Santos played rugby for ISM during his high school years. Outside of ISM, he also played for the New Zealand-based North Harbour Rugby Union in the Manila 10s. He was also part of his family's Makati Mavericks playing in domestic 7s, 10s, and 15s competitions.

===Harvard===
Santos attended Harvard College, where he played for the Harvard Rugby Football Club. He was elected vice-captain as a freshman in 2018 and later served as captain, becoming the second player of Filipino descent to captain the club, after Jaime Alfonso Zobel de Ayala. In 2022, he helped Harvard finish as runner-up in the men's D1-AA competition at the Collegiate Rugby Championship, the program's best result at the tournament.

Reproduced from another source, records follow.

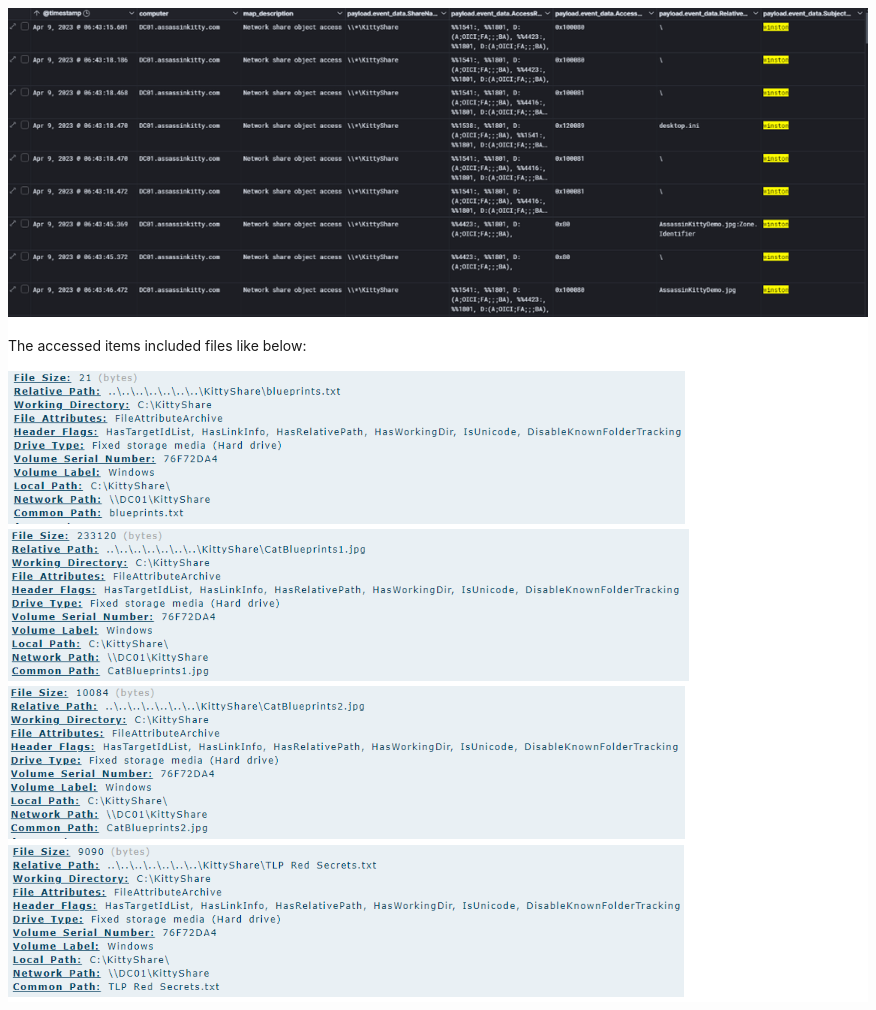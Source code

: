 <img src="/assets/img/as39.png" alt="" />

The accessed items included files like below:

<img src="/assets/img/as40.png" alt="" />

<img src="/assets/img/as41.png" alt="" />

<img src="/assets/img/as42.png" alt="" />

<img src="/assets/img/as44.png" alt="" />
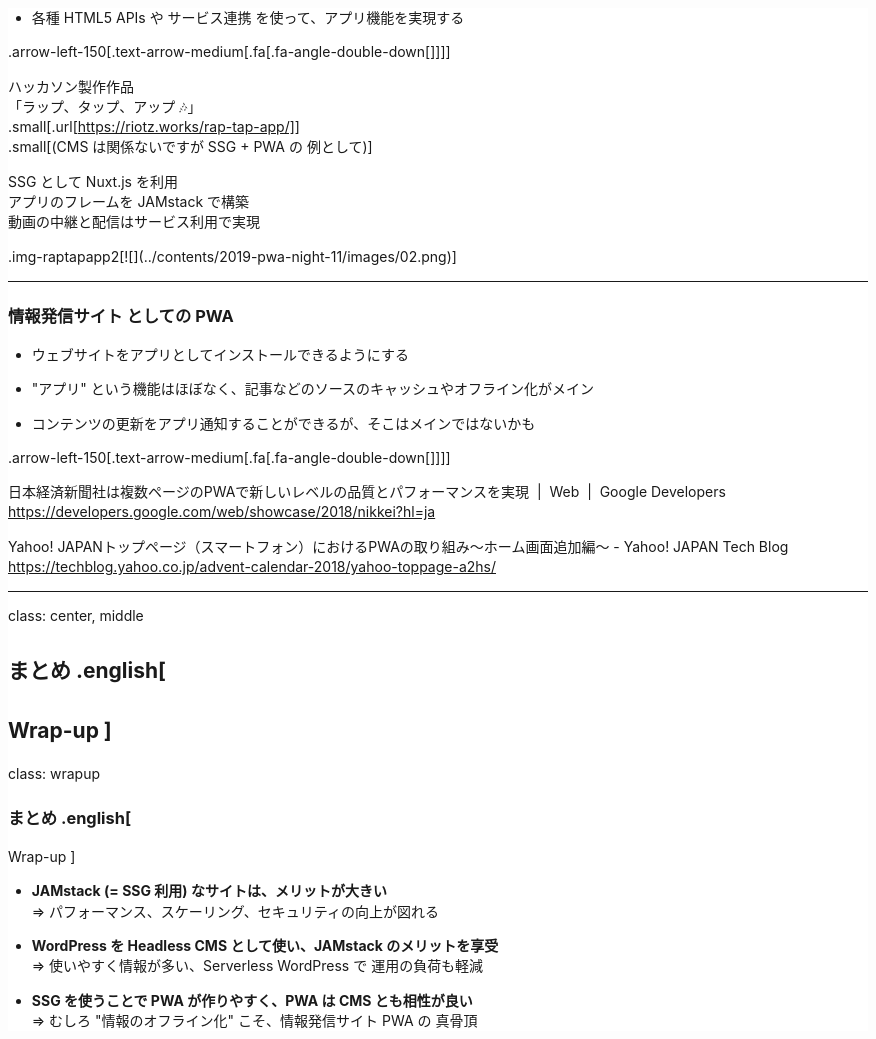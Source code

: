 - 各種 HTML5 APIs や サービス連携 を使って、アプリ機能を実現する

.arrow-left-150[.text-arrow-medium[.fa[.fa-angle-double-down[]]]]  

ハッカソン製作作品  
「ラップ、タップ、アップ 🎶」  
.small[.url[https://riotz.works/rap-tap-app/]]  
.small[(CMS は関係ないですが SSG + PWA の 例として)]  

SSG として Nuxt.js を利用  
アプリのフレームを JAMstack で構築  
動画の中継と配信はサービス利用で実現

<section class="video">
<div class="frame-container"><iframe src="https://riotz.works/rap-tap-app/" frameborder="0" align="left" style="transform-origin: 0px 0px 0px;"></iframe></div>
</section>
.img-raptapapp2[![](../contents/2019-pwa-night-11/images/02.png)]

---
### 情報発信サイト としての PWA
- ウェブサイトをアプリとしてインストールできるようにする

- "アプリ" という機能はほぼなく、記事などのソースのキャッシュやオフライン化がメイン

- コンテンツの更新をアプリ通知することができるが、そこはメインではないかも

.arrow-left-150[.text-arrow-medium[.fa[.fa-angle-double-down[]]]]  

日本経済新聞社は複数ページのPWAで新しいレベルの品質とパフォーマンスを実現  |  Web  |  Google Developers https://developers.google.com/web/showcase/2018/nikkei?hl=ja

Yahoo! JAPANトップページ（スマートフォン）におけるPWAの取り組み〜ホーム画面追加編〜 - Yahoo! JAPAN Tech Blog https://techblog.yahoo.co.jp/advent-calendar-2018/yahoo-toppage-a2hs/



---
class: center, middle
## まとめ .english[
  Wrap-up
]
---
class: wrapup
### まとめ .english[
  Wrap-up
]
- **JAMstack (= SSG 利用) なサイトは、メリットが大きい**  
  ⇒ パフォーマンス、スケーリング、セキュリティの向上が図れる  

- **WordPress を Headless CMS として使い、JAMstack のメリットを享受**  
  ⇒ 使いやすく情報が多い、Serverless WordPress で 運用の負荷も軽減  

- **SSG を使うことで PWA が作りやすく、PWA は CMS とも相性が良い**  
  ⇒ むしろ "情報のオフライン化" こそ、情報発信サイト PWA の 真骨頂  
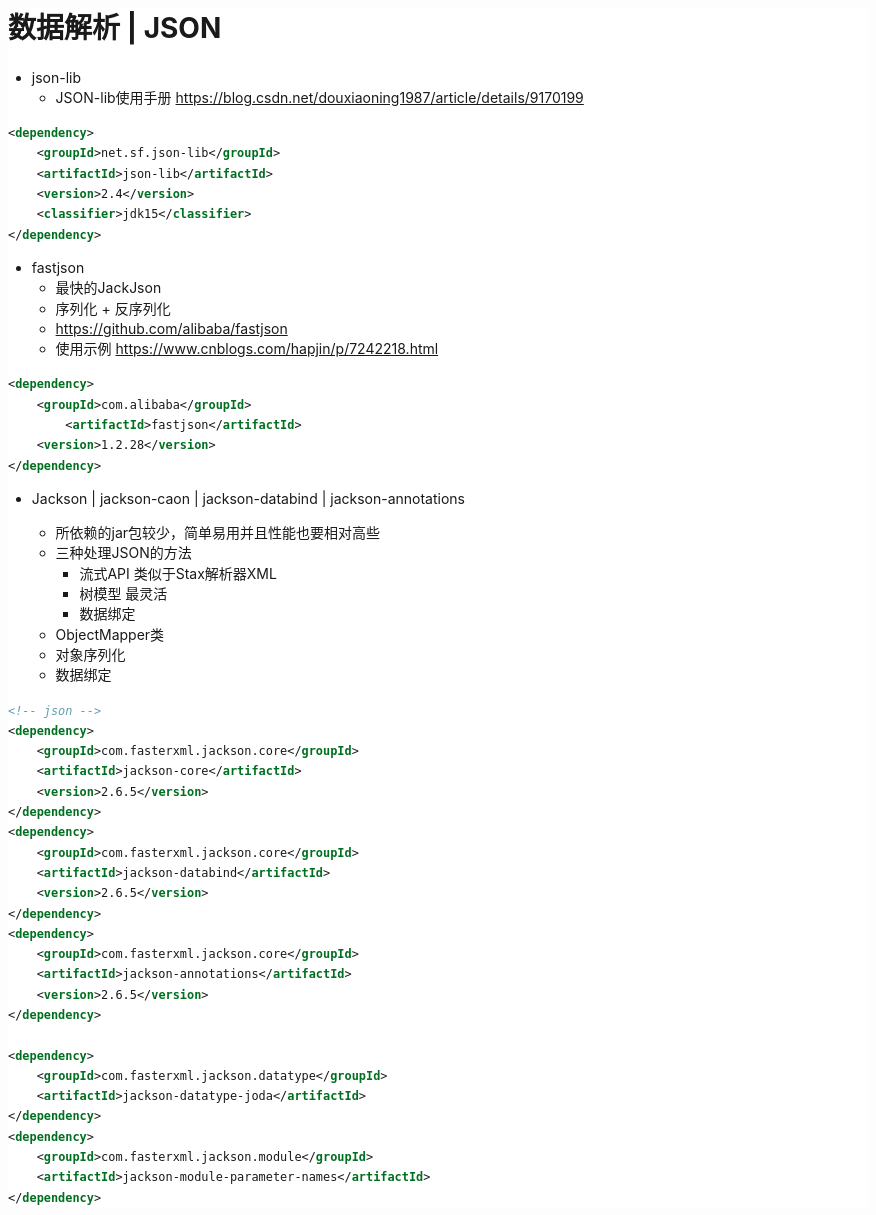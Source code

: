 # 数据解析 | JSON

- json-lib
    - JSON-lib使用手册 https://blog.csdn.net/douxiaoning1987/article/details/9170199

```xml
<dependency>
    <groupId>net.sf.json-lib</groupId>
    <artifactId>json-lib</artifactId>
    <version>2.4</version>
    <classifier>jdk15</classifier>
</dependency>
```

- fastjson 
    - 最快的JackJson
    - 序列化 + 反序列化
    - <https://github.com/alibaba/fastjson>
    - 使用示例 https://www.cnblogs.com/hapjin/p/7242218.html

```xml
<dependency>
    <groupId>com.alibaba</groupId>
        <artifactId>fastjson</artifactId>
    <version>1.2.28</version>
</dependency>
```

- Jackson | jackson-caon | jackson-databind | jackson-annotations

  - 所依赖的jar包较少，简单易用并且性能也要相对高些
  - 三种处理JSON的方法
    - 流式API 类似于Stax解析器XML
    - 树模型 最灵活
    - 数据绑定
  - ObjectMapper类
  - 对象序列化
  - 数据绑定

```xml
<!-- json -->
<dependency>
    <groupId>com.fasterxml.jackson.core</groupId>
    <artifactId>jackson-core</artifactId>
    <version>2.6.5</version>
</dependency>
<dependency>
    <groupId>com.fasterxml.jackson.core</groupId>
    <artifactId>jackson-databind</artifactId>
    <version>2.6.5</version>
</dependency>
<dependency>
    <groupId>com.fasterxml.jackson.core</groupId>
    <artifactId>jackson-annotations</artifactId>
    <version>2.6.5</version>
</dependency>

<dependency>
    <groupId>com.fasterxml.jackson.datatype</groupId>
    <artifactId>jackson-datatype-joda</artifactId>
</dependency>
<dependency>
    <groupId>com.fasterxml.jackson.module</groupId>
    <artifactId>jackson-module-parameter-names</artifactId>
</dependency>
```
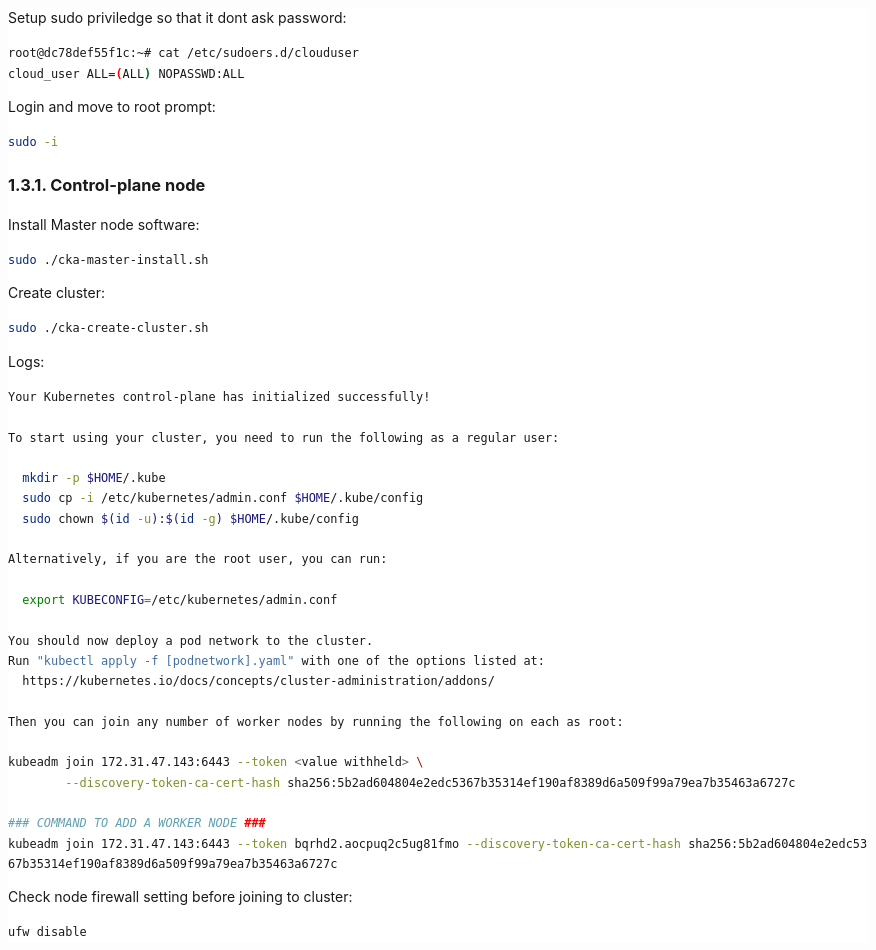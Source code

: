 Setup sudo priviledge so that it dont ask password:
```bash
root@dc78def55f1c:~# cat /etc/sudoers.d/clouduser 
cloud_user ALL=(ALL) NOPASSWD:ALL
```

Login and move to root prompt:
```bash
sudo -i
```

### 1.3.1. Control-plane node

Install Master node software:
```bash
sudo ./cka-master-install.sh
```

Create cluster:
```bash
sudo ./cka-create-cluster.sh
```

Logs:
```bash
Your Kubernetes control-plane has initialized successfully!

To start using your cluster, you need to run the following as a regular user:

  mkdir -p $HOME/.kube
  sudo cp -i /etc/kubernetes/admin.conf $HOME/.kube/config
  sudo chown $(id -u):$(id -g) $HOME/.kube/config

Alternatively, if you are the root user, you can run:

  export KUBECONFIG=/etc/kubernetes/admin.conf

You should now deploy a pod network to the cluster.
Run "kubectl apply -f [podnetwork].yaml" with one of the options listed at:
  https://kubernetes.io/docs/concepts/cluster-administration/addons/

Then you can join any number of worker nodes by running the following on each as root:

kubeadm join 172.31.47.143:6443 --token <value withheld> \
        --discovery-token-ca-cert-hash sha256:5b2ad604804e2edc5367b35314ef190af8389d6a509f99a79ea7b35463a6727c 

### COMMAND TO ADD A WORKER NODE ###
kubeadm join 172.31.47.143:6443 --token bqrhd2.aocpuq2c5ug81fmo --discovery-token-ca-cert-hash sha256:5b2ad604804e2edc5367b35314ef190af8389d6a509f99a79ea7b35463a6727c 
```

Check node firewall setting before joining to cluster:
```bash
ufw disable
```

During his collegiate career, Santos was selected to the 2023 National Collegiate Rugby Division I All-American team. He was also a two-time NCR Scholastic All-American and received All-Ivy Sevens and Academic All-Ivy honors.

===Cambridge===
While studying for master's at the University of Cambridge, Santos played for Cambridge University R.U.F.C. during the 2024–25 season. He helped the team compile a 9–2 record, including its first victory over Trinity College Dublin in six years, and earned a rugby Blue.

In March 2025, Santos started on the wing in the Varsity Match against Oxford University. He scored a try as Cambridge recovered from a 21–6 deficit to win 35–28, completing the largest comeback in the history of the fixture. His appearance made him the first player from the Philippines to compete in the Varsity Match since it was first played in 1872.
===National team===

Santos represented the Philippines at age-grade level, playing within the national youth program at the under-14, under-16, under-18 and under-19 levels.

In 2021, he represented the United States at under-23 level. He was subsequently selected for the United States men's national rugby sevens team in May 2023.